**Task description:** Read through the lines below and copy the ones holding the string "orally".
*** Supplied records ***
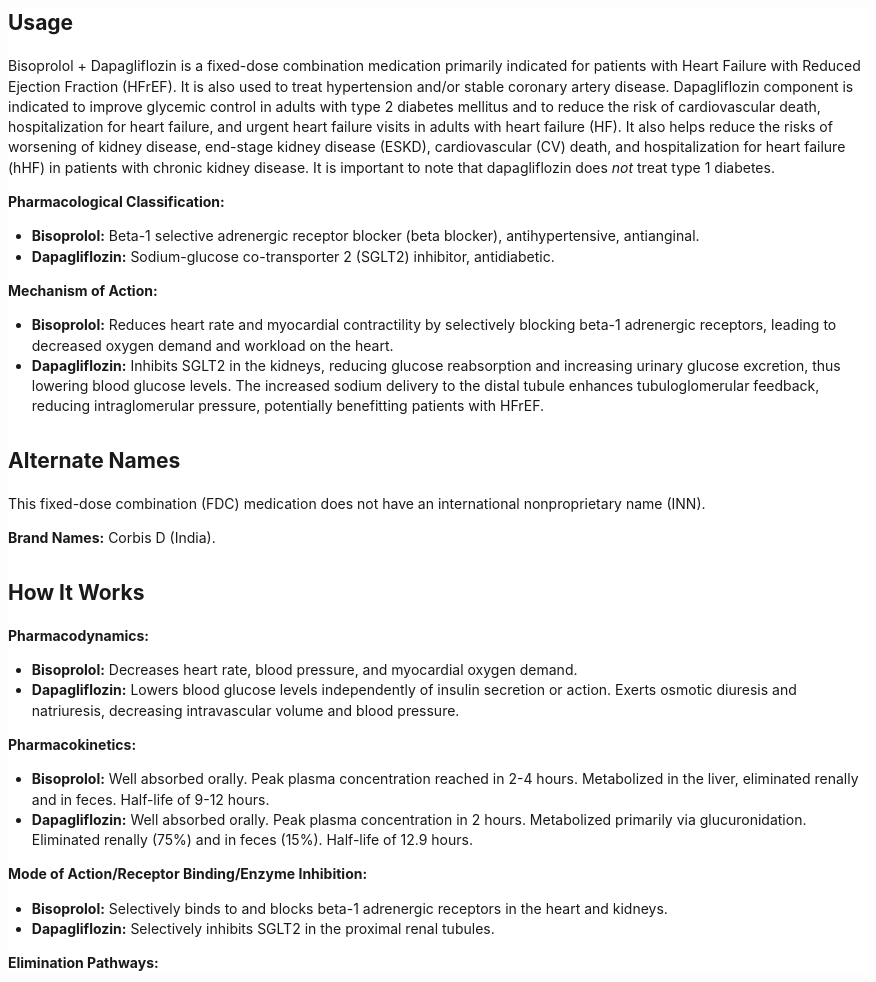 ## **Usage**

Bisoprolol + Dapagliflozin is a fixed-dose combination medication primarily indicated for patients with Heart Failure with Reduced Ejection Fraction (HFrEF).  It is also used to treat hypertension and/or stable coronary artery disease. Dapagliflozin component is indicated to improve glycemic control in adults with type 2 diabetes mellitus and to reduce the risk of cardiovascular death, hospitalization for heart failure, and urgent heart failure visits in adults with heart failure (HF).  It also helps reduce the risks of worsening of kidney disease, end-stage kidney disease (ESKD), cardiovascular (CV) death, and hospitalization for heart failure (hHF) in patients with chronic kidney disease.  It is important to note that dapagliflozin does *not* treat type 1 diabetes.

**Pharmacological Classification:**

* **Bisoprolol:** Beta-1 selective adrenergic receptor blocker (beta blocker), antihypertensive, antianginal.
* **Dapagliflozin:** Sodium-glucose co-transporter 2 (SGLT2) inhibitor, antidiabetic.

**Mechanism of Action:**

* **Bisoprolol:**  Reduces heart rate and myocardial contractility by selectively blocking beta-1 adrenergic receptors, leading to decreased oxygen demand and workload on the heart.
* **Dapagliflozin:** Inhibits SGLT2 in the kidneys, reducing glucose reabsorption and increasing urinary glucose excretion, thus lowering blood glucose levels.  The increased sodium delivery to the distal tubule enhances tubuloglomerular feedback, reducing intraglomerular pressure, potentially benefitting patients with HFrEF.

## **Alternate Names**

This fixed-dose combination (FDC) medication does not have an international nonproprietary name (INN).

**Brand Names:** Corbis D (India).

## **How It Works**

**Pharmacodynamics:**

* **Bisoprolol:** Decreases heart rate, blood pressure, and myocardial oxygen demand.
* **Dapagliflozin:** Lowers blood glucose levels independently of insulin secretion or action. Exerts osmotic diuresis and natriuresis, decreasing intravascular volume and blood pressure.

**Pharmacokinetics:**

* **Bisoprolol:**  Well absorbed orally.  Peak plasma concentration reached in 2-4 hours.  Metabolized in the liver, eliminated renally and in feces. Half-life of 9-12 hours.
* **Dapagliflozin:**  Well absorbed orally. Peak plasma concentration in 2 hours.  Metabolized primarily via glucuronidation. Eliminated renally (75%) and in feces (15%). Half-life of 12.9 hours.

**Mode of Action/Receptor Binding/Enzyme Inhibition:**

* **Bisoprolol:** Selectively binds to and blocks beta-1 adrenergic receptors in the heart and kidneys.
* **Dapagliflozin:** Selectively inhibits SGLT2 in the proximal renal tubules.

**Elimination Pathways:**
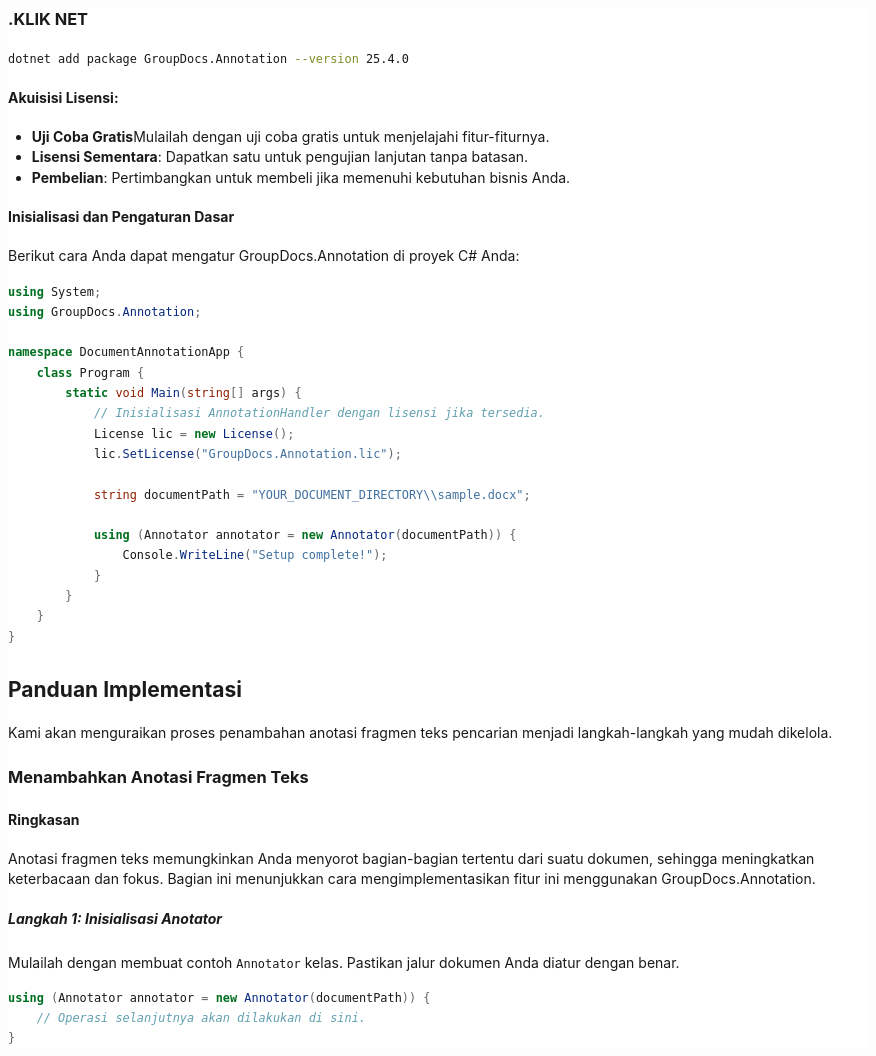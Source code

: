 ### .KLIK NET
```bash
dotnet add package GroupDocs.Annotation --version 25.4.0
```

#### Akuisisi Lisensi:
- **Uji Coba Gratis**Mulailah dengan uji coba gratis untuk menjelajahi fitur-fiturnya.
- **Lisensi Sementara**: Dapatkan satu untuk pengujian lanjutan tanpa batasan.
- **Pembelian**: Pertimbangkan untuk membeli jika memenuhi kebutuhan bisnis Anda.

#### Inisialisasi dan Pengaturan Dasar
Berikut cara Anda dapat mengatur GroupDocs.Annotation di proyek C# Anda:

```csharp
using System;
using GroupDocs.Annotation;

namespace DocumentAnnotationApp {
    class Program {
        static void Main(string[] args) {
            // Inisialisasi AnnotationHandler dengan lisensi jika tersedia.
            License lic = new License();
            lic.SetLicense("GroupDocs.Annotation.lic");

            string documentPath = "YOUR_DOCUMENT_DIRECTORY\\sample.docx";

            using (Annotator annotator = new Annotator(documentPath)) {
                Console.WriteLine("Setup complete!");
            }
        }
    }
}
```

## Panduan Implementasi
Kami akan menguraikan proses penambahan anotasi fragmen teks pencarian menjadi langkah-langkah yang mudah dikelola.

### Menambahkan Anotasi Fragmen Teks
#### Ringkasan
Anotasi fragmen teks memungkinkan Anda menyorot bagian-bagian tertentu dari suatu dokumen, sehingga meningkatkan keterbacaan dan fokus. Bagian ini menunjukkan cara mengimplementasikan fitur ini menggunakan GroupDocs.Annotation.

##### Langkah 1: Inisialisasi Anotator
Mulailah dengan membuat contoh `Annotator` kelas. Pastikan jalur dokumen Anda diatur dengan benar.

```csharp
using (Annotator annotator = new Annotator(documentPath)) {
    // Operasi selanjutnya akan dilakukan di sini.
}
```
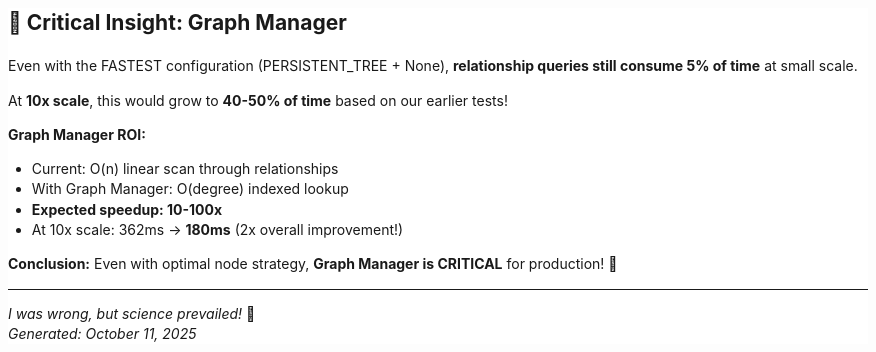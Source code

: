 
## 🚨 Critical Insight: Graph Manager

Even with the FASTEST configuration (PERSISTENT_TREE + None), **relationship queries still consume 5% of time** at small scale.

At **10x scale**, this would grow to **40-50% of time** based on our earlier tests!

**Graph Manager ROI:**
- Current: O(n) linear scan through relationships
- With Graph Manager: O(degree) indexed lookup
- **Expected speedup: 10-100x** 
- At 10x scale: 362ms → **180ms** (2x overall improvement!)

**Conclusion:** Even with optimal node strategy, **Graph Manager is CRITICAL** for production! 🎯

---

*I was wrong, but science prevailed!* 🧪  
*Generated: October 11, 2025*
***
**Task output:**
* **Bisoprolol:**  Well absorbed orally.  Peak plasma concentration reached in 2-4 hours.  Metabolized in the liver, eliminated renally and in feces. Half-life of 9-12 hours.
* **Dapagliflozin:**  Well absorbed orally. Peak plasma concentration in 2 hours.  Metabolized primarily via glucuronidation. Eliminated renally (75%) and in feces (15%). Half-life of 12.9 hours.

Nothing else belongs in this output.